Per il Banco di Sardegna utile lordo di 50 milioni

Confermato il trend di crescita e solidità patrimoniale dell'istituto bancario La solidità patrimoniale dell’istituto riconosciuta dalla Banca centrale europea

CAGLIARI. L’anno della pandemia non ha sconvolto i conti del Banco di Sardegna, il cui cda, presieduto da Antonello Arru ha confermato le buone anticipazioni dello scorso febbraio, incamerando un utile netto superiore ai 41 milioni.

Il bilancio 2020 si chiude così con un utile lordo di 49,5 milioni di euro che, al netto di imposte per 8 milioni, si attesta ad un netto di 41,5 milioni.

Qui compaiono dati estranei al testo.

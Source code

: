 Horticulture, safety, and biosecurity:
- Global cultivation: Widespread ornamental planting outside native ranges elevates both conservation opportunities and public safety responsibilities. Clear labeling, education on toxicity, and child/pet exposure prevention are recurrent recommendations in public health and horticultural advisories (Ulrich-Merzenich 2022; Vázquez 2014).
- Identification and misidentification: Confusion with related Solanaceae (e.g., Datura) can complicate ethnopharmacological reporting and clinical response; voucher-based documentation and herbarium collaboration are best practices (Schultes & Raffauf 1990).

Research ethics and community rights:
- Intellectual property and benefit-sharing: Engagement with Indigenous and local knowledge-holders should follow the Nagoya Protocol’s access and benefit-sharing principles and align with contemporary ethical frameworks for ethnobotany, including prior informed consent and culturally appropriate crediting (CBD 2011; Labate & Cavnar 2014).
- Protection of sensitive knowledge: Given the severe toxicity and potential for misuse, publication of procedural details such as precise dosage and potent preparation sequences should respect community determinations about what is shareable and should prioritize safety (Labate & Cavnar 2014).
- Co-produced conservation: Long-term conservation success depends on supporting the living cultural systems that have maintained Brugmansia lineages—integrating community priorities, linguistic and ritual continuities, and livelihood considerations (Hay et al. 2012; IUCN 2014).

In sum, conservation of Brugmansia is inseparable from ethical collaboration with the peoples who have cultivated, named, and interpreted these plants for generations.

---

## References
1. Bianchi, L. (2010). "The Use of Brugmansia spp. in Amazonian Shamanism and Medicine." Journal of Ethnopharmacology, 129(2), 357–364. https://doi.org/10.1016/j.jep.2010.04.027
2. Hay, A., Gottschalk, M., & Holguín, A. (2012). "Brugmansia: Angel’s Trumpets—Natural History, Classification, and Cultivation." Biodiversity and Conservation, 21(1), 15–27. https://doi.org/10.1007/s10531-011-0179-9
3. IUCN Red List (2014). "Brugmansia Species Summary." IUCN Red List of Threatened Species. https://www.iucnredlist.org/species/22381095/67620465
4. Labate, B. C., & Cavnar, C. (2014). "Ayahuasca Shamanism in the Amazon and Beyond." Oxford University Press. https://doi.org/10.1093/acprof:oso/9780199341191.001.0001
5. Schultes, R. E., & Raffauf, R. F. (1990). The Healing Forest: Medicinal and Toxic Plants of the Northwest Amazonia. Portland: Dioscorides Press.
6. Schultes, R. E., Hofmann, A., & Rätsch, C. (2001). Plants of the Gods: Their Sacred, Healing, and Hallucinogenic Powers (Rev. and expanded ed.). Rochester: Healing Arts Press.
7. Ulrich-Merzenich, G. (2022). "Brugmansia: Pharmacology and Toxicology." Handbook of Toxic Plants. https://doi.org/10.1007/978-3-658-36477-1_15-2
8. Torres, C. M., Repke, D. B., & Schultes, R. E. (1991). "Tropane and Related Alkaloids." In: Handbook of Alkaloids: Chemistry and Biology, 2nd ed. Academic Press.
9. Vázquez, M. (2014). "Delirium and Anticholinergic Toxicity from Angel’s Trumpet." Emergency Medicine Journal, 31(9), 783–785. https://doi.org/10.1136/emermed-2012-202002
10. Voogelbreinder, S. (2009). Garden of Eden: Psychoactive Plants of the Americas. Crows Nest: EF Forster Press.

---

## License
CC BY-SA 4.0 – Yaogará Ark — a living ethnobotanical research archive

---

La solidità patrimoniale del Banco non viene messa in discussione, anzi i suoi indici sono tra i migliori del sistema. Come in una famiglia, anche le banche devono capire se i loro conti sono saldi. E lo fanno confrontando il capitale versato con le attività a rischio, come i prestiti. La Banca Centrale Europea ha indicato numeri sotto ai quali le banche possono andare. Uno di questi è proprio il rapporto il capitale ordinario versato (Tier 1) con le attività ponderate per il rischio. In termine tecnico si chiama Common Tier Equity 1 ratio, in sigla CET1 ratio. Questo indica sino a che livello di risorse proprie un istituto di credito riesce a garantire i prestiti concessi ai clienti ed i rischi rappresentati dai crediti deteriorati . In Italia la Banca Centrale Europea ha indicato come soglia minima il 10,5%: sotto questo livello c’è lo spettro del commissariamento.

Ecco, il Banco ha un CET 1 ratio al 31,96, tra i migliori del sistema, ed un Texas ratio, indice analogo ma da leggere al contrario (cioè più è lontano da 100 e più indica che la banca è sana), che si ferma al 56,7.

La solidità della Banca si è incrementata in questi ultimi anni dalla progressiva riduzione dei prestiti non performanti (cioè che non riescono a essere onorati dalla clientela) in paniere, che arrivano in totale a 739 milioni, con una riduzione di 239 milioni in un anno. La politica intrapresa dalla capogruppo Bper per abbassare i fattori di rischio sta portando progressivamente a cedere questi crediti, già inseriti in prodotti speciali vendibili, a società specializzate che a loro volta li vendono. La figura più comune che si usa in questo caso è quella della salsiccia. I mutui, i prestiti, le attività non più redditizie, vengono inseriti in un nuovo contenitore, come una salsiccia appunto, e tutti insieme venduti a terzi, che poi li rivendono sino a che il destinatario finale, che ha comprato l’insieme dei prodotti finanziari indistinti, li spacchetta e cerca di ricavarne qualcosa da ciascuno. Liberarsi dei crediti non performanti è vitale per le banche.

Anche sul fronte del credito, il Banco conferma la attenzione all’economia del territorio con nuove erogazioni per circa 1,2 miliardi, di cui mutui casa per circa 488 milioni e finanziamenti Covid-19 garantiti dallo Stato per 393 milioni; la raccolta complessiva da clientela cresce del 9,7% nella diretta e del 2% nella gestione del risparmio.

Buona la performance della dinamicità commerciale, con un ampliamento della gamma dei prodotti e della loro diffusione presso la clientela, a cui si affianca l’acquisizione di 26 mila nuovi clienti, che porta il numero complessivo ad oltre 640 mila. Ieri il cda ha presentato anche la proposta di distribuzione di dividendi che sarà votata dall’assemblea: 0,32701 euro per ogni azione privilegiata e 0,27251 per ogni ordinaria.

Se sul fronte societario del Banco non si registrano particolari novità, a livello di capogruppo, la Bper, invece potrebbero accadere importanti movimenti con acquisizioni che porterebbero la banca modenese a diventare di fatto il terzo polo (dopo Intesa e Unicredit) del sistema creditizio nazionale. I maggiori soci di Bper (Unipol con il 18,9 la Fondazione Sardegna con il 10,2 e il fondo sovrano norvegese con il 3,8) hanno dato il via libera a ulteriori acquisizioni o aggregazioni. I candidati non mancano, ma fonti di Borsa danno in pole position il Banco Bpm, in un gioco sempre più stretto tra sistemi bancari e assicurativi. Se ne saprà di più entro aprile.